**What you are asked to do**
Your answer must be the exact lines from the one holding "Some .md files" through the final line of the records below, both included, and nothing more.

*** Records provided Section Begins ***

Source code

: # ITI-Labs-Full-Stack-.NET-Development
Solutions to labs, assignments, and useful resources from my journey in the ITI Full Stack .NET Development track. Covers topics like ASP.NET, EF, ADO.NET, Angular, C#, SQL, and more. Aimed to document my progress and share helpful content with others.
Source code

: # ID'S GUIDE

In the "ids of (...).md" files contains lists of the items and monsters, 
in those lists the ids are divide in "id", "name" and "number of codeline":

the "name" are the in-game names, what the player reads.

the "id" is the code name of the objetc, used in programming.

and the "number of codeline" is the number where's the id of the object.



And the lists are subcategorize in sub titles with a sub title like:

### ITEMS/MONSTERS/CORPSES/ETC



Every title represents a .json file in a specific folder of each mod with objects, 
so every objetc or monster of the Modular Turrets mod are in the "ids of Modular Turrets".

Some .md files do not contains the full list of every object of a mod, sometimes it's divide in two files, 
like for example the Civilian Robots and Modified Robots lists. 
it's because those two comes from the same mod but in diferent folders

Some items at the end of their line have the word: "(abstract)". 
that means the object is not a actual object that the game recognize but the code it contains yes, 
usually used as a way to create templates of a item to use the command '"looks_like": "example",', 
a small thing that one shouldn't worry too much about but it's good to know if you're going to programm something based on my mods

*** Records provided Section Ends ***

**Task result**
Some .md files do not contains the full list of every object of a mod, sometimes it's divide in two files, 
like for example the Civilian Robots and Modified Robots lists. 
it's because those two comes from the same mod but in diferent folders

Some items at the end of their line have the word: "(abstract)". 
that means the object is not a actual object that the game recognize but the code it contains yes, 
usually used as a way to create templates of a item to use the command '"looks_like": "example",', 
a small thing that one shouldn't worry too much about but it's good to know if you're going to programm something based on my mods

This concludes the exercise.